--- PROBLEM REQUIREMENTS ---
Look below and pull out each line with the word "retained".

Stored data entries
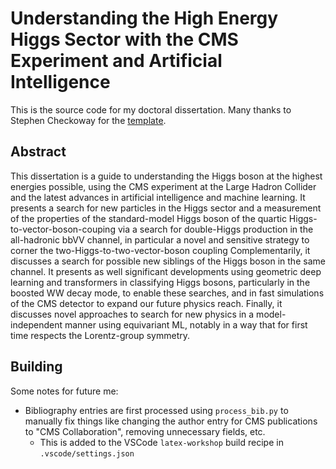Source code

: # Understanding the High Energy Higgs Sector with the CMS Experiment and Artificial Intelligence

This is the source code for my doctoral dissertation.
Many thanks to Stephen Checkoway for the [template](https://github.com/stevecheckoway/ucsddissertation).


## Abstract

This dissertation is a guide to understanding the Higgs boson at the highest energies possible, using the CMS experiment at the Large Hadron Collider and the latest advances in artificial intelligence and machine learning.
It presents a search for new particles in the Higgs sector and a measurement of the properties of the standard-model Higgs boson of the quartic Higgs-to-vector-boson-couping via a search for double-Higgs production in the all-hadronic bbVV channel, in particular a novel and sensitive strategy to corner the two-Higgs-to-two-vector-boson coupling
Complementarily, it discusses a search for possible new siblings of the Higgs boson in the same channel.
It presents as well significant developments using geometric deep learning and transformers in classifying Higgs bosons, particularly in the boosted WW decay mode, to enable these searches, and in fast simulations of the CMS detector to expand our future physics reach.
Finally, it discusses novel approaches to search for new physics in a model-independent manner using equivariant ML, notably in a way that for first time respects the Lorentz-group symmetry.

## Building

Some notes for future me:

 - Bibliography entries are first processed using `process_bib.py` to manually fix things like changing the author entry for CMS publications to "CMS Collaboration", removing unnecessary fields, etc.
   - This is added to the VSCode `latex-workshop` build recipe in `.vscode/settings.json`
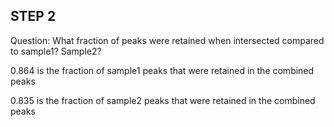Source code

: ## STEP 2 ##

Question: What fraction of peaks were retained when intersected compared to sample1? Sample2?

0.864 is the fraction of sample1 peaks that were retained in the combined peaks

0.835 is the fraction of sample2 peaks that were retained in the combined peaks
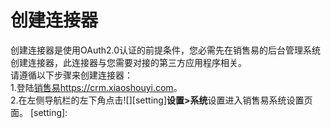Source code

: # 创建连接器 # 

创建连接器是使用OAuth2.0认证的前提条件，您必需先在销售易的后台管理系统创建连接器，此连接器与您需要对接的第三方应用程序相关。<br>
请遵循以下步骤来创建连接器：<br>
1.登陆[销售易https://crm.xiaoshouyi.com](https://crm.xiaoshouyi.com)。
<br>
2.在左侧导航栏的左下角点击![][setting]**设置>系统**设置进入销售易系统设置页面。
[setting]:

--- TASK RESPONSE ---
Question: What fraction of peaks were retained when intersected compared to sample1? Sample2?
0.864 is the fraction of sample1 peaks that were retained in the combined peaks
0.835 is the fraction of sample2 peaks that were retained in the combined peaks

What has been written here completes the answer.